---------- Source information ----------
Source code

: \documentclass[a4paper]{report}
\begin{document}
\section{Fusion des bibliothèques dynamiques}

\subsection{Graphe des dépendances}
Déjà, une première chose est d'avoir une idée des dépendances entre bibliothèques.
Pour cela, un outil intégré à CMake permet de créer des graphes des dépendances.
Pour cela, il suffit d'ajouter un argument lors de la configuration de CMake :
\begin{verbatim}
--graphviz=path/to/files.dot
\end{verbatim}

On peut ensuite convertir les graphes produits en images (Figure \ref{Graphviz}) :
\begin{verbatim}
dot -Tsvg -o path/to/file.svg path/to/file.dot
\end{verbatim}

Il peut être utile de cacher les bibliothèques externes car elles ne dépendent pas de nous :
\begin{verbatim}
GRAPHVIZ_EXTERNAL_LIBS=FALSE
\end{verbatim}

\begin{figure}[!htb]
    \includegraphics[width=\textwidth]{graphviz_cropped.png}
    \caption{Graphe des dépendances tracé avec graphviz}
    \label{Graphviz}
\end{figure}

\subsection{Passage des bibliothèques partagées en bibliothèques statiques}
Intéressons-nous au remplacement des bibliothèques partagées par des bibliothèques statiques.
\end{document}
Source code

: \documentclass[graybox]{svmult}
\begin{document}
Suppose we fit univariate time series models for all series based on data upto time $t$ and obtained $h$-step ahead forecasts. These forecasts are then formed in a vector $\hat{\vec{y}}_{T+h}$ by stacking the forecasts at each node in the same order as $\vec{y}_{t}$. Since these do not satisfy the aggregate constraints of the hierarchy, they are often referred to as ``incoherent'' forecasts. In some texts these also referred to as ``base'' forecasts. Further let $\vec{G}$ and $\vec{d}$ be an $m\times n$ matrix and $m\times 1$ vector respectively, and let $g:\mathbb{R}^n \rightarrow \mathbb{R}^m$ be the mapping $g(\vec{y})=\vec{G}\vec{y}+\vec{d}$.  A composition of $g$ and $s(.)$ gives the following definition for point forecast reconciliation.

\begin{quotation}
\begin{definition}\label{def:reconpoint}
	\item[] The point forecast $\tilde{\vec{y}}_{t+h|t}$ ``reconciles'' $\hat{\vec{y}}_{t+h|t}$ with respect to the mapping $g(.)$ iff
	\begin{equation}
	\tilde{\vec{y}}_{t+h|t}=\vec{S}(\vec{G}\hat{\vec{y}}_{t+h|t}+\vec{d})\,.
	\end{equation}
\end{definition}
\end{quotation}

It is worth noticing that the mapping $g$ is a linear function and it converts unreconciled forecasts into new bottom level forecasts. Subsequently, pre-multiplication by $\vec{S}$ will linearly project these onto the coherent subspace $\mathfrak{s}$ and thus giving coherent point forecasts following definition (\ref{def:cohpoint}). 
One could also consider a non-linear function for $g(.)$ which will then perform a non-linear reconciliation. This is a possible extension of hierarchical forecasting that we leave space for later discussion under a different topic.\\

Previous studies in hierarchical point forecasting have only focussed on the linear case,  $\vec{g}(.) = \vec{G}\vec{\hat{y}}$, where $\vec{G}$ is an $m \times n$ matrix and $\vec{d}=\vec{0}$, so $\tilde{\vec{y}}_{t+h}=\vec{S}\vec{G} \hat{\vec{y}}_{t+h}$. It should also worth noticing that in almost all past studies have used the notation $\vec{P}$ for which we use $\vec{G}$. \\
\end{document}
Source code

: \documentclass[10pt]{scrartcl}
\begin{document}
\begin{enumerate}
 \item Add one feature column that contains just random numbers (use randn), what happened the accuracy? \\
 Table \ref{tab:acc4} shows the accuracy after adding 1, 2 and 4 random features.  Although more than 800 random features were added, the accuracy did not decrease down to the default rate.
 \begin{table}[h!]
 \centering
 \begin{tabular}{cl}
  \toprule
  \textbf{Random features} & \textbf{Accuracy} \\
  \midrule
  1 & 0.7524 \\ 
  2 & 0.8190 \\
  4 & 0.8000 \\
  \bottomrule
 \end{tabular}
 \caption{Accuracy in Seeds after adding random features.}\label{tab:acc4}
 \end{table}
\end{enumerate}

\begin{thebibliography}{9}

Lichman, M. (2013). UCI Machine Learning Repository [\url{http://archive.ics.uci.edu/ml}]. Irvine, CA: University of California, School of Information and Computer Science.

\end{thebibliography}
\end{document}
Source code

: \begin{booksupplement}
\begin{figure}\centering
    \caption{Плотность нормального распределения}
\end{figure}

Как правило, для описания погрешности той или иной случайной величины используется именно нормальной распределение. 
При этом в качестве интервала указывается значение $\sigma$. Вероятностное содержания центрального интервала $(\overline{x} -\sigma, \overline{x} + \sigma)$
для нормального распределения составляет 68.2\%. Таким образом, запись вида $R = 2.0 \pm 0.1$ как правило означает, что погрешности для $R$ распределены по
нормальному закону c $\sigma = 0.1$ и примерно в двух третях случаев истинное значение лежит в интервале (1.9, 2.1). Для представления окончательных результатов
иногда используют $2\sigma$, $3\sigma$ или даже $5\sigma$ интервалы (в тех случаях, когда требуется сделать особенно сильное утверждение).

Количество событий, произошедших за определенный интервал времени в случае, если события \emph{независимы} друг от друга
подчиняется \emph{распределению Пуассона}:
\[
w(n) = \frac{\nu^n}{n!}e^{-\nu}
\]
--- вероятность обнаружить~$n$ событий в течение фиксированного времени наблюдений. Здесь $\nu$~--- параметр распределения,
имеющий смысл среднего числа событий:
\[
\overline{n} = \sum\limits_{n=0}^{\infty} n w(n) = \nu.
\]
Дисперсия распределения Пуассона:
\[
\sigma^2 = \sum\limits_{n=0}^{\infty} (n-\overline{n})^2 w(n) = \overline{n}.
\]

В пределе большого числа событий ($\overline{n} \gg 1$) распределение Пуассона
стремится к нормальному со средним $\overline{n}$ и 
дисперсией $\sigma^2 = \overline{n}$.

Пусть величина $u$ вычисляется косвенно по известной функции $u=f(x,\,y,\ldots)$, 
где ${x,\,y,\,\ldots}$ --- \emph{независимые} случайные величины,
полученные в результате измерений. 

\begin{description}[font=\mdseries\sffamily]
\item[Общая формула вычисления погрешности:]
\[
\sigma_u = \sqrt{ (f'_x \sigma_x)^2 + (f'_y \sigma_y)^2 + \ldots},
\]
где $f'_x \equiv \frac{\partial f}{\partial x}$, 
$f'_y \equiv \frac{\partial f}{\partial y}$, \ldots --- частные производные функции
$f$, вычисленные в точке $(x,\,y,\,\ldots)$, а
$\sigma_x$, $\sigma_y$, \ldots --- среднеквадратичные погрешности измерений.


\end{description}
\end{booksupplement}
----------
## About this task
Each record above should be given again exactly as it appears.

## Expected answer
Source code

: \documentclass[a4paper]{report}
\begin{document}
\section{Fusion des bibliothèques dynamiques}

\subsection{Graphe des dépendances}
Déjà, une première chose est d'avoir une idée des dépendances entre bibliothèques.
Pour cela, un outil intégré à CMake permet de créer des graphes des dépendances.
Pour cela, il suffit d'ajouter un argument lors de la configuration de CMake :
\begin{verbatim}
--graphviz=path/to/files.dot
\end{verbatim}

On peut ensuite convertir les graphes produits en images (Figure \ref{Graphviz}) :
\begin{verbatim}
dot -Tsvg -o path/to/file.svg path/to/file.dot
\end{verbatim}

Il peut être utile de cacher les bibliothèques externes car elles ne dépendent pas de nous :
\begin{verbatim}
GRAPHVIZ_EXTERNAL_LIBS=FALSE
\end{verbatim}

\begin{figure}[!htb]
    \includegraphics[width=\textwidth]{graphviz_cropped.png}
    \caption{Graphe des dépendances tracé avec graphviz}
    \label{Graphviz}
\end{figure}

\subsection{Passage des bibliothèques partagées en bibliothèques statiques}
Intéressons-nous au remplacement des bibliothèques partagées par des bibliothèques statiques.
\end{document}
Source code

: \documentclass[graybox]{svmult}
\begin{document}
Suppose we fit univariate time series models for all series based on data upto time $t$ and obtained $h$-step ahead forecasts. These forecasts are then formed in a vector $\hat{\vec{y}}_{T+h}$ by stacking the forecasts at each node in the same order as $\vec{y}_{t}$. Since these do not satisfy the aggregate constraints of the hierarchy, they are often referred to as ``incoherent'' forecasts. In some texts these also referred to as ``base'' forecasts. Further let $\vec{G}$ and $\vec{d}$ be an $m\times n$ matrix and $m\times 1$ vector respectively, and let $g:\mathbb{R}^n \rightarrow \mathbb{R}^m$ be the mapping $g(\vec{y})=\vec{G}\vec{y}+\vec{d}$.  A composition of $g$ and $s(.)$ gives the following definition for point forecast reconciliation.

\begin{quotation}
\begin{definition}\label{def:reconpoint}
	\item[] The point forecast $\tilde{\vec{y}}_{t+h|t}$ ``reconciles'' $\hat{\vec{y}}_{t+h|t}$ with respect to the mapping $g(.)$ iff
	\begin{equation}
	\tilde{\vec{y}}_{t+h|t}=\vec{S}(\vec{G}\hat{\vec{y}}_{t+h|t}+\vec{d})\,.
	\end{equation}
\end{definition}
\end{quotation}

It is worth noticing that the mapping $g$ is a linear function and it converts unreconciled forecasts into new bottom level forecasts. Subsequently, pre-multiplication by $\vec{S}$ will linearly project these onto the coherent subspace $\mathfrak{s}$ and thus giving coherent point forecasts following definition (\ref{def:cohpoint}). 
One could also consider a non-linear function for $g(.)$ which will then perform a non-linear reconciliation. This is a possible extension of hierarchical forecasting that we leave space for later discussion under a different topic.\\

Previous studies in hierarchical point forecasting have only focussed on the linear case,  $\vec{g}(.) = \vec{G}\vec{\hat{y}}$, where $\vec{G}$ is an $m \times n$ matrix and $\vec{d}=\vec{0}$, so $\tilde{\vec{y}}_{t+h}=\vec{S}\vec{G} \hat{\vec{y}}_{t+h}$. It should also worth noticing that in almost all past studies have used the notation $\vec{P}$ for which we use $\vec{G}$. \\
\end{document}
Source code

: \documentclass[10pt]{scrartcl}
\begin{document}
\begin{enumerate}
 \item Add one feature column that contains just random numbers (use randn), what happened the accuracy? \\
 Table \ref{tab:acc4} shows the accuracy after adding 1, 2 and 4 random features.  Although more than 800 random features were added, the accuracy did not decrease down to the default rate.
 \begin{table}[h!]
 \centering
 \begin{tabular}{cl}
  \toprule
  \textbf{Random features} & \textbf{Accuracy} \\
  \midrule
  1 & 0.7524 \\ 
  2 & 0.8190 \\
  4 & 0.8000 \\
  \bottomrule
 \end{tabular}
 \caption{Accuracy in Seeds after adding random features.}\label{tab:acc4}
 \end{table}
\end{enumerate}

\begin{thebibliography}{9}

Lichman, M. (2013). UCI Machine Learning Repository [\url{http://archive.ics.uci.edu/ml}]. Irvine, CA: University of California, School of Information and Computer Science.

\end{thebibliography}
\end{document}
Source code

: \begin{booksupplement}
\begin{figure}\centering
    \caption{Плотность нормального распределения}
\end{figure}

Как правило, для описания погрешности той или иной случайной величины используется именно нормальной распределение. 
При этом в качестве интервала указывается значение $\sigma$. Вероятностное содержания центрального интервала $(\overline{x} -\sigma, \overline{x} + \sigma)$
для нормального распределения составляет 68.2\%. Таким образом, запись вида $R = 2.0 \pm 0.1$ как правило означает, что погрешности для $R$ распределены по
нормальному закону c $\sigma = 0.1$ и примерно в двух третях случаев истинное значение лежит в интервале (1.9, 2.1). Для представления окончательных результатов
иногда используют $2\sigma$, $3\sigma$ или даже $5\sigma$ интервалы (в тех случаях, когда требуется сделать особенно сильное утверждение).

Количество событий, произошедших за определенный интервал времени в случае, если события \emph{независимы} друг от друга
подчиняется \emph{распределению Пуассона}:
\[
w(n) = \frac{\nu^n}{n!}e^{-\nu}
\]
--- вероятность обнаружить~$n$ событий в течение фиксированного времени наблюдений. Здесь $\nu$~--- параметр распределения,
имеющий смысл среднего числа событий:
\[
\overline{n} = \sum\limits_{n=0}^{\infty} n w(n) = \nu.
\]
Дисперсия распределения Пуассона:
\[
\sigma^2 = \sum\limits_{n=0}^{\infty} (n-\overline{n})^2 w(n) = \overline{n}.
\]

В пределе большого числа событий ($\overline{n} \gg 1$) распределение Пуассона
стремится к нормальному со средним $\overline{n}$ и 
дисперсией $\sigma^2 = \overline{n}$.

Пусть величина $u$ вычисляется косвенно по известной функции $u=f(x,\,y,\ldots)$, 
где ${x,\,y,\,\ldots}$ --- \emph{независимые} случайные величины,
полученные в результате измерений. 

\begin{description}[font=\mdseries\sffamily]
\item[Общая формула вычисления погрешности:]
\[
\sigma_u = \sqrt{ (f'_x \sigma_x)^2 + (f'_y \sigma_y)^2 + \ldots},
\]
где $f'_x \equiv \frac{\partial f}{\partial x}$, 
$f'_y \equiv \frac{\partial f}{\partial y}$, \ldots --- частные производные функции
$f$, вычисленные в точке $(x,\,y,\,\ldots)$, а
$\sigma_x$, $\sigma_y$, \ldots --- среднеквадратичные погрешности измерений.


\end{description}
\end{booksupplement}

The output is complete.